* _What to produce_:
Report the number of lines below in which the word "textbf" occurs. Nothing else is needed.

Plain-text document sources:
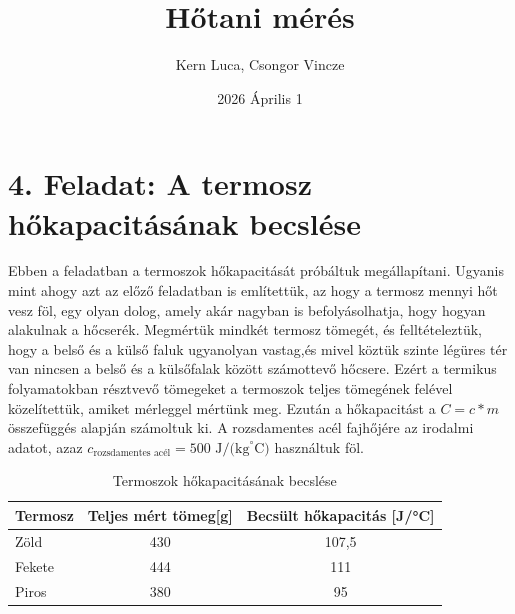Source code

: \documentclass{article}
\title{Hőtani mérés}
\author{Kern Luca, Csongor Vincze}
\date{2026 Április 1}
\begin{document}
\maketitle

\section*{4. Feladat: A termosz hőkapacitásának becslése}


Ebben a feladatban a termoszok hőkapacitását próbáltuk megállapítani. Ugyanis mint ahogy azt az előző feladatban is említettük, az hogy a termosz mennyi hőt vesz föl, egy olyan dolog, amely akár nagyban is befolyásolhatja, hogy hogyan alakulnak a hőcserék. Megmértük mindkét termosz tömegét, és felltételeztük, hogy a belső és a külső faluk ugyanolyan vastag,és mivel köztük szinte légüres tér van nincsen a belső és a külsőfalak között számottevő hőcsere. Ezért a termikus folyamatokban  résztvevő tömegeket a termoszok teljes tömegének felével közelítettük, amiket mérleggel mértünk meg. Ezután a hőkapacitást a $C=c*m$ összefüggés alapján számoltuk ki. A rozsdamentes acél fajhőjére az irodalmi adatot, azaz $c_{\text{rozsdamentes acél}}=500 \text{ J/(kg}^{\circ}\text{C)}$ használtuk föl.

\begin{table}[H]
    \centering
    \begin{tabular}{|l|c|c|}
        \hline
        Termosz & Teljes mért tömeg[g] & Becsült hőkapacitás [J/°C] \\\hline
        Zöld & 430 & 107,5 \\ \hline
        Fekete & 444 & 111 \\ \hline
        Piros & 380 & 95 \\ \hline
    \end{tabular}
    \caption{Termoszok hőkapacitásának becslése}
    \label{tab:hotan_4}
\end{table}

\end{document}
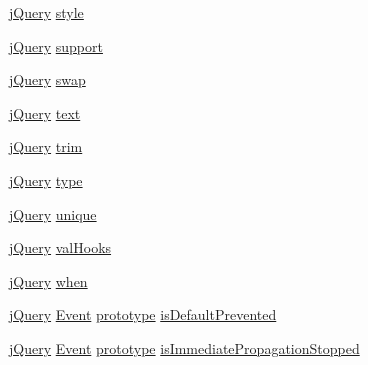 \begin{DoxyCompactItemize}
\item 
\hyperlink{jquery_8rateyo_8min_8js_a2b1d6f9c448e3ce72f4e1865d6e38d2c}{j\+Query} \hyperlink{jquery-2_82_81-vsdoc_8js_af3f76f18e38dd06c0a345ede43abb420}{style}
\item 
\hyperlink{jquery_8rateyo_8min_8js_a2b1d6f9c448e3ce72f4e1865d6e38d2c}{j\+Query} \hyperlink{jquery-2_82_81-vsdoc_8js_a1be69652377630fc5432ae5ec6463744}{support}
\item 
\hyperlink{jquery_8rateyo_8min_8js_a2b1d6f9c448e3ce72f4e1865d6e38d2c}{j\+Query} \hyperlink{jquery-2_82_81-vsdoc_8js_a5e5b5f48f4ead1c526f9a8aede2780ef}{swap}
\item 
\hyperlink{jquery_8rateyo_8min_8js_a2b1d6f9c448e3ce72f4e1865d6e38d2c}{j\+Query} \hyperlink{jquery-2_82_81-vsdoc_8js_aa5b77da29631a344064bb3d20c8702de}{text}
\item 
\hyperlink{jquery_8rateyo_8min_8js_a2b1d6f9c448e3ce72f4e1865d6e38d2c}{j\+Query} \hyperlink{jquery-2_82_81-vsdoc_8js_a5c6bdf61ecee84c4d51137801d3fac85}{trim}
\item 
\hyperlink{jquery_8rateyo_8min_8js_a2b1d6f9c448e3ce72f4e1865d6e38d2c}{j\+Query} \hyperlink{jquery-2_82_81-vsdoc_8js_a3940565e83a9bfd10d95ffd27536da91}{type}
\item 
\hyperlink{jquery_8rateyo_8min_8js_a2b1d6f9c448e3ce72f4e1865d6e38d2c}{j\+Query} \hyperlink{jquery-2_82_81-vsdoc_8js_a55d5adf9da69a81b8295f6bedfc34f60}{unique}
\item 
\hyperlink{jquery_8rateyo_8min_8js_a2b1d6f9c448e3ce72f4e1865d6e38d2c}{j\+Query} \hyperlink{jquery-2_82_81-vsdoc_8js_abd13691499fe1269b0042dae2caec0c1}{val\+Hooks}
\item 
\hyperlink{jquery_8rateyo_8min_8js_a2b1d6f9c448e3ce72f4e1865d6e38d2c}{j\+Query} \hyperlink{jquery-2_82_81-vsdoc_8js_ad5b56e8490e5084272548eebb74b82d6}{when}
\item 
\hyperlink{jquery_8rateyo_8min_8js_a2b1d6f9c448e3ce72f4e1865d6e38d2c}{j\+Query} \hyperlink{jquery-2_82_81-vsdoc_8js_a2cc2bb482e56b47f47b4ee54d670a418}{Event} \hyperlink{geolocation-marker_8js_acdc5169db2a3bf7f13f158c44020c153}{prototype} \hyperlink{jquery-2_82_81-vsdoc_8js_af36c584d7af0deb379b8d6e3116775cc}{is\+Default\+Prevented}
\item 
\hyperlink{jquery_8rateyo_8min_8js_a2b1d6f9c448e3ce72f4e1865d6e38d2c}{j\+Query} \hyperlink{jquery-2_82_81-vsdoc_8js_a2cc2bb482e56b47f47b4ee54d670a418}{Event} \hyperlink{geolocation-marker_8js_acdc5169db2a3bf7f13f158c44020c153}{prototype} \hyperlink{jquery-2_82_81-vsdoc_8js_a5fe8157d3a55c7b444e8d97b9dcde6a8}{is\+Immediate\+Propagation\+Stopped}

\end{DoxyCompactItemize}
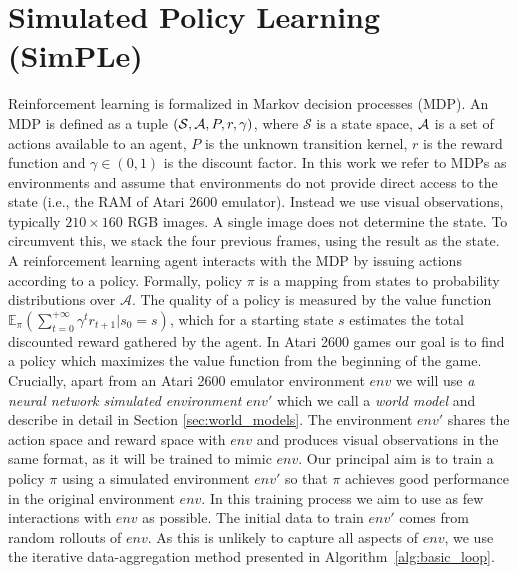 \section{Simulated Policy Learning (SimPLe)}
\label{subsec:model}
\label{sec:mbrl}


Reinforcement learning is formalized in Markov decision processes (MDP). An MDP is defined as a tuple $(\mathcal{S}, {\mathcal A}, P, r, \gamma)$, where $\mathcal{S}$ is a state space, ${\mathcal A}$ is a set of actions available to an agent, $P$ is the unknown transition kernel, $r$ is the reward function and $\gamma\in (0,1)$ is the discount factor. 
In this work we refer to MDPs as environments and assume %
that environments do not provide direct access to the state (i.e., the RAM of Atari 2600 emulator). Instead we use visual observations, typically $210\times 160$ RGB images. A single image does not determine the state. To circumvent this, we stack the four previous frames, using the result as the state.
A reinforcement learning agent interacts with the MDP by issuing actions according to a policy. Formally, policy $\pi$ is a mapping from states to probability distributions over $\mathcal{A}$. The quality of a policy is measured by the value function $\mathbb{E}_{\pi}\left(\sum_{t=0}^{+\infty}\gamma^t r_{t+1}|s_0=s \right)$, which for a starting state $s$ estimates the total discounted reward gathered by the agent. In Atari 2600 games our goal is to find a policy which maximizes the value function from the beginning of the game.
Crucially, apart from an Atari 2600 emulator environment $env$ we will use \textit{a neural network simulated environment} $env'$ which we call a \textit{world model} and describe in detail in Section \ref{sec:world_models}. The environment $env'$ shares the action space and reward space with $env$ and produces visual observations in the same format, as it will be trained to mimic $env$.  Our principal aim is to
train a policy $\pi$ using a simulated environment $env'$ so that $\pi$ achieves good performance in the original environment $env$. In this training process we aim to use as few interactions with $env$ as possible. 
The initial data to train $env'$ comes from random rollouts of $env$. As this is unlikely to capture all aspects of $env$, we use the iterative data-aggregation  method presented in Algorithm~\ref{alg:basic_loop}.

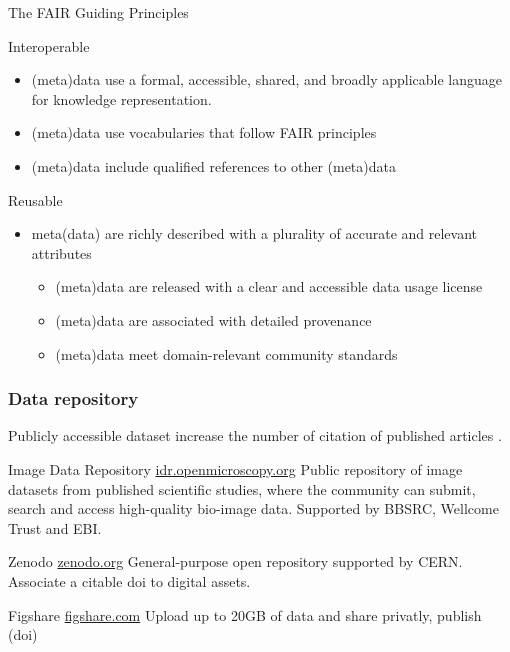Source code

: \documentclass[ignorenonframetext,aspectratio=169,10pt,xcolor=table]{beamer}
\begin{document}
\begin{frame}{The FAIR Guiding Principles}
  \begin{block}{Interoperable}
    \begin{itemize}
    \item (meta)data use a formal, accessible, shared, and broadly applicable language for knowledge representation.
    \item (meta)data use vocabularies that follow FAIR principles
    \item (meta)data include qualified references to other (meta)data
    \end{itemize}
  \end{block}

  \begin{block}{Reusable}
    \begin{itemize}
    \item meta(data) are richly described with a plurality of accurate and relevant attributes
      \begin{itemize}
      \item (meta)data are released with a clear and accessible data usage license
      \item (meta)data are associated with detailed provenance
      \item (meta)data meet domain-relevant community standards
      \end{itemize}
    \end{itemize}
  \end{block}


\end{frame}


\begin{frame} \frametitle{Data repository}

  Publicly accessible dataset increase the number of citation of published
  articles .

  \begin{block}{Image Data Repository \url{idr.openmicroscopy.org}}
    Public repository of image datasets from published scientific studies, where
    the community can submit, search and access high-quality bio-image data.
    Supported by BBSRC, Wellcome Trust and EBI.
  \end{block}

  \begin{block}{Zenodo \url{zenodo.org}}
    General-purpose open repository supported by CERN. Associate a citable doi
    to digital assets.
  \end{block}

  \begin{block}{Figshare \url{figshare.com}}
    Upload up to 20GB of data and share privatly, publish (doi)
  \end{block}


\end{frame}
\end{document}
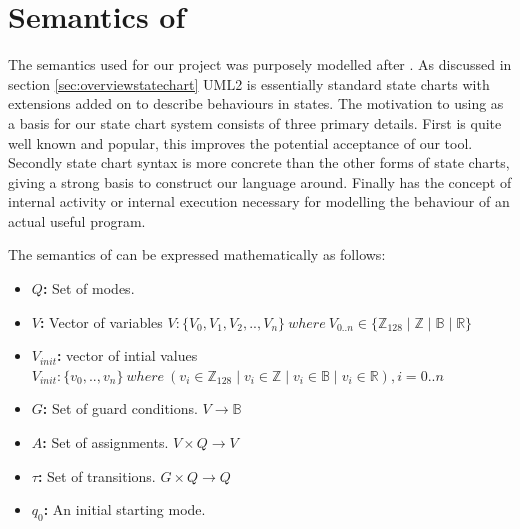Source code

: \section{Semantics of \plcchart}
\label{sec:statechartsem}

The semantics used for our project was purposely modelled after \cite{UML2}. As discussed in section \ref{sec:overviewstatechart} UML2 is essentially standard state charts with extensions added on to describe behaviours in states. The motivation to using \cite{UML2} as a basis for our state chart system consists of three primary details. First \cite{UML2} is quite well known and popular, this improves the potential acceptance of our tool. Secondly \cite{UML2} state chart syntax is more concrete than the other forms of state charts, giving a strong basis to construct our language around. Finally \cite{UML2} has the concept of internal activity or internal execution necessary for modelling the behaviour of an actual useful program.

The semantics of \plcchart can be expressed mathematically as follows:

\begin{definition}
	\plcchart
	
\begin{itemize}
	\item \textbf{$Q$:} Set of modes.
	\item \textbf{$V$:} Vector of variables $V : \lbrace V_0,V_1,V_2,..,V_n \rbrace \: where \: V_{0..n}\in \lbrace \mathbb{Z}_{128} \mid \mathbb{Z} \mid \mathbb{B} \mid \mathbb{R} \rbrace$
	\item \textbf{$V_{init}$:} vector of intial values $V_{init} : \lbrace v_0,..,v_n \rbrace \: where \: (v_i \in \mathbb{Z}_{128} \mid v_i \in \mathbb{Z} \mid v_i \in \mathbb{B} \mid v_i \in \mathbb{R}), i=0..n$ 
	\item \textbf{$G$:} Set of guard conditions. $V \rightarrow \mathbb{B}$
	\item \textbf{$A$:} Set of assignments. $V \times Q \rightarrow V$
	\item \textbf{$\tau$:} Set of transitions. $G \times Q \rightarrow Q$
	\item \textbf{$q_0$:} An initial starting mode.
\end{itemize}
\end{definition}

* _Completed exercise_:
7